I’ve also got no problem from a legal standpoint with fans booing the players who choose to kneel. Free speech cuts both ways. There is nothing in the law that says any one has to stand silently and respectfully while you express your views in public. You have just as much right to cut loose with your own expressions of disagreement. You just can’t get violent or incite others to do so. But those who protest should not be shocked and offended when others publicly disagree and do so in a very personal way. And if the fan next to you says your an idiot for booing the players, he’s got the right to do that too.

You also don’t have any right to keep me from complaining to your boss because I don’t like you wearing your “Gun owners are idiots” tee shirt while working behind the counter at Burger King, or telling the bakery owner that I won’t buy any more of her cupcakes as long as she refuses to make wedding cakes for same sex couples. Your speech is protected from government interference and violence from your fellows, but you have no corresponding right to say what you like and expect there to be no consequence in your personal life other than praise and admiration. People are going to vote with their pocketbooks, and that can be tough on those who are on the wrong side of the vote.

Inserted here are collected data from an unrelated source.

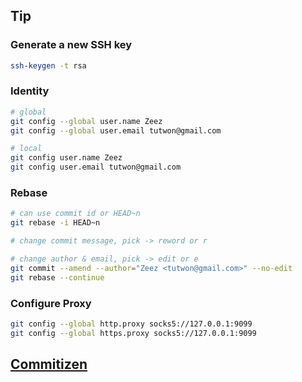 ## Tip

### Generate a new SSH key

```sh
ssh-keygen -t rsa
```

### Identity

```sh
# global
git config --global user.name Zeez
git config --global user.email tutwon@gmail.com

# local
git config user.name Zeez
git config user.email tutwon@gmail.com

```

### Rebase

```sh
# can use commit id or HEAD~n
git rebase -i HEAD~n

# change commit message, pick -> reword or r

# change author & email, pick -> edit or e
git commit --amend --author="Zeez <tutwon@gmail.com>" --no-edit
git rebase --continue

```

### Configure Proxy

```sh
git config --global http.proxy socks5://127.0.0.1:9099
git config --global https.proxy socks5://127.0.0.1:9099

```

## [Commitizen](https://github.com/commitizen/cz-cli)
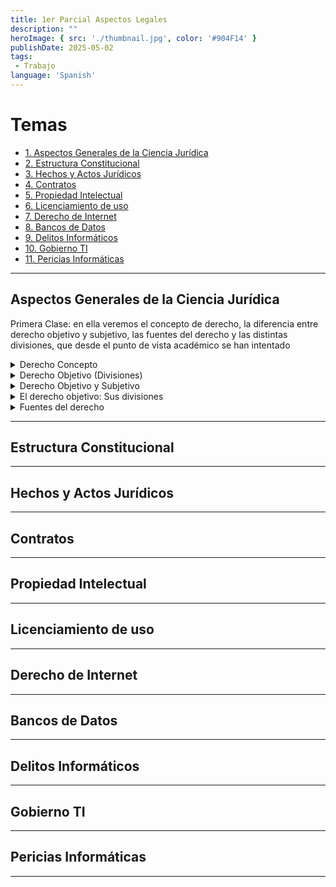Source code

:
 ```yaml
---
title: 1er Parcial Aspectos Legales
description: ""
heroImage: { src: './thumbnail.jpg', color: '#904F14' }
publishDate: 2025-05-02
tags: 
 - Trabajo
language: 'Spanish'
---
```



# Temas

- [1. Aspectos Generales de la Ciencia Jurídica]()
- [2. Estructura Constitucional]()
- [3. Hechos y Actos Jurídicos]()
- [4. Contratos]()
- [5. Propiedad Intelectual]()
- [6. Licenciamiento de uso]()
- [7. Derecho de Internet]()
- [8. Bancos de Datos]()
- [9. Delitos Informáticos]()
- [10. Gobierno TI]()
- [11. Pericias Informáticas]()

---

## Aspectos Generales de la Ciencia Jurídica

Primera Clase: en ella veremos el concepto de derecho, la diferencia entre derecho objetivo y subjetivo, las fuentes del derecho y las distintas divisiones, que desde el punto de vista académico se han intentado 


<details><summary>Derecho Concepto</summary>


- Conjunto Organizado de Normas
- Emanadas de un poder estatal competente
- Percibidas por la población como obligatorias

El derecho es un concepto complejo y discutido, con distintas definiciones según la filosofía adoptada. Puede verse como un conjunto de normas justas, como un sistema de sanciones, o como una construcción social. Estas definiciones muchas veces reflejan posturas morales o filosóficas y no siempre ayudan a entender un sistema jurídico concreto.

Para evitar confusiones, se puede definir al **ordenamiento jurídico** como:
**“El conjunto organizado de normas, creadas por un poder estatal competente, y percibidas como obligatorias por la sociedad.”**

Esta definición incluye tres aspectos clave:

1. **Organización:** Las normas tienen jerarquías que permiten resolver conflictos legales.
2. **Origen estatal:** Las normas provienen del Estado o son reconocidas por él.
3. **Obligatoriedad y sanción:** El Estado impone las normas y castiga su incumplimiento, evitando la justicia por mano propia.

En resumen, el derecho regula la conducta social mediante normas impuestas y garantizadas por el Estado.


</details>

<details><summary>Derecho Objetivo (Divisiones) </summary>

Derecho de Fondo y Forma
Derecho Publico y Privado

- Derecho Publico:
    - Derecho Penal
    - Derecho Administrativo
    - Derecho Constitucional
- Derecho Privado
    - Derecho Civil
    - Derecho Comercial
    - Derecho Laboral

</details>

<details><summary>Derecho Objetivo y Subjetivo </summary>

La palabra **derecho** tiene dos sentidos:

* **Derecho objetivo**: es el conjunto de normas generales y vigentes en un país.
* **Derecho subjetivo**: es la facultad individual de exigir algo a otro conforme a esas normas.

Ambos están relacionados: el derecho subjetivo surge del objetivo y lo aplica a situaciones concretas.

Respecto a su naturaleza, las teorías clásicas dicen que el derecho subjetivo es una expresión de la voluntad reconocida legalmente. Sin embargo, esta visión fue criticada por permitir abusos. Von Ihering propuso que es un “interés jurídicamente protegido”, dando origen a la doctrina del **abuso del derecho**.

Desde una postura distinta, Kelsen negó la existencia de derechos subjetivos como tales: para él, solo existen obligaciones impuestas por la norma.

A pesar del debate teórico, el derecho subjetivo cumple funciones prácticas clave, especialmente en el derecho procesal, al definir quién puede reclamar un derecho (legitimación activa).

</details>

<details><summary>El derecho objetivo: Sus divisiones</summary>

Aunque el orden jurídico es un solo sistema, para su estudio se lo divide en ramas, estas divisiones son arbitrarias y muchas veces se combinan en la práctica. Las principales clasificaciones son:

**A. Derecho de fondo y de forma:**

* **Derecho de fondo o sustancial:** define derechos y relaciones entre personas.
* **Derecho de forma o procesal:** regula cómo se resuelven disputas ante una autoridad.
* En Argentina, la Nación legisla el fondo, y las provincias la forma.

**B. Derecho público y privado:**

**Derecho Público:**

Regula las funciones del Estado como poder público. No se basa en relaciones de igualdad. Incluye:

* **Derecho Constitucional:** analiza la estructura del poder estatal y la interpretación de la Constitución.
* **Derecho Penal:** establece delitos y sanciones.
* **Derecho Internacional Público:** rige las relaciones entre Estados.
* **Derecho Administrativo:** regula el funcionamiento de la administración pública.

**Derecho Privado:**

Regula relaciones entre particulares en igualdad. Protege principalmente intereses económicos. Pero hoy día incorpora elementos públicos para evitar abusos (por ejemplo, proteger al consumidor o al trabajador). Incluye:

* **Derecho Civil:** regula relaciones entre personas como la familia, propiedad, contratos y derechos personalísimos. Es la rama más antigua.
* **Derecho Comercial:** regula empresas y actos de comercio.
* **Derecho Laboral:** regula el trabajo. Aunque nació del derecho civil, tiene fuerte intervención estatal, por lo que se considera una rama **mixta** entre lo público y lo privado.


</details>

<details><summary>Fuentes del derecho</summary>

</details>

---

## Estructura Constitucional

---

## Hechos y Actos Jurídicos

---

## Contratos

---

## Propiedad Intelectual

---

## Licenciamiento de uso

---

## Derecho de Internet

---

## Bancos de Datos

---

## Delitos Informáticos

---

## Gobierno TI

---

## Pericias Informáticas

---
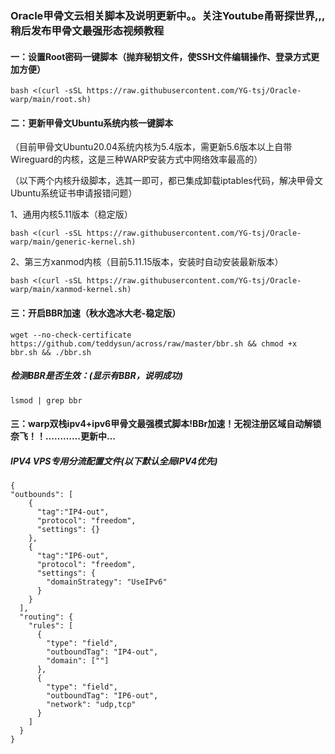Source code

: ### Oracle甲骨文云相关脚本及说明更新中。。关注Youtube甬哥探世界,,,稍后发布甲骨文最强形态视频教程

#### 一：设置Root密码一键脚本（抛弃秘钥文件，使SSH文件编辑操作、登录方式更加方便）
```
bash <(curl -sSL https://raw.githubusercontent.com/YG-tsj/Oracle-warp/main/root.sh)
```
#### 二：更新甲骨文Ubuntu系统内核一键脚本
（目前甲骨文Ubuntu20.04系统内核为5.4版本，需更新5.6版本以上自带Wireguard的内核，这是三种WARP安装方式中网络效率最高的）

（以下两个内核升级脚本，选其一即可，都已集成卸载iptables代码，解决甲骨文Ubuntu系统证书申请报错问题）

1、通用内核5.11版本（稳定版）
```
bash <(curl -sSL https://raw.githubusercontent.com/YG-tsj/Oracle-warp/main/generic-kernel.sh)
```
2、第三方xanmod内核（目前5.11.15版本，安装时自动安装最新版本）
```
bash <(curl -sSL https://raw.githubusercontent.com/YG-tsj/Oracle-warp/main/xanmod-kernel.sh)
```

#### 三：开启BBR加速（秋水逸冰大老-稳定版）
```
wget --no-check-certificate https://github.com/teddysun/across/raw/master/bbr.sh && chmod +x bbr.sh && ./bbr.sh
```
##### 检测BBR是否生效：(显示有BBR，说明成功)
```
lsmod | grep bbr
```

#### 三：warp双栈ipv4+ipv6甲骨文最强模式脚本!BBr加速！无视注册区域自动解锁奈飞！！…………更新中…




##### IPV4 VPS专用分流配置文件(以下默认全局IPV4优先)
```
{ 
"outbounds": [
    {
      "tag":"IP4-out",
      "protocol": "freedom",
      "settings": {}
    },
    {
      "tag":"IP6-out",
      "protocol": "freedom",
      "settings": {
        "domainStrategy": "UseIPv6" 
      }
    }
  ],
  "routing": {
    "rules": [
      {
        "type": "field",
        "outboundTag": "IP4-out",
        "domain": [""] 
      },
      {
        "type": "field",
        "outboundTag": "IP6-out",
        "network": "udp,tcp" 
      }
    ]
  }
}
```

Now all of this stuff goes to what’s legal and what’s not, and what’s protected under the law and what’s not. There is a separate question over whether any of these perfectly legal things are what folks ought to do in a polite, tolerant and generally civilized society. Every person has to decide whether in good conscious they should do what they legally can do, and whether it is worth the cost to do it.

Best post I have read in awhile! Great job.

Respecting your opinion but realizing it is no better than anyone else’s, it is not true in that the flag is almost always presented by a color guard (or now it is fashionable to have a full-field length flag). High school maybe has flagpole but others almost always have flag/color guard on field. You have to look at the field and see…whatever…to view the flag.

Oh, the flag etiquette I was taught in the military…I will never close my eyes when looking at the flag.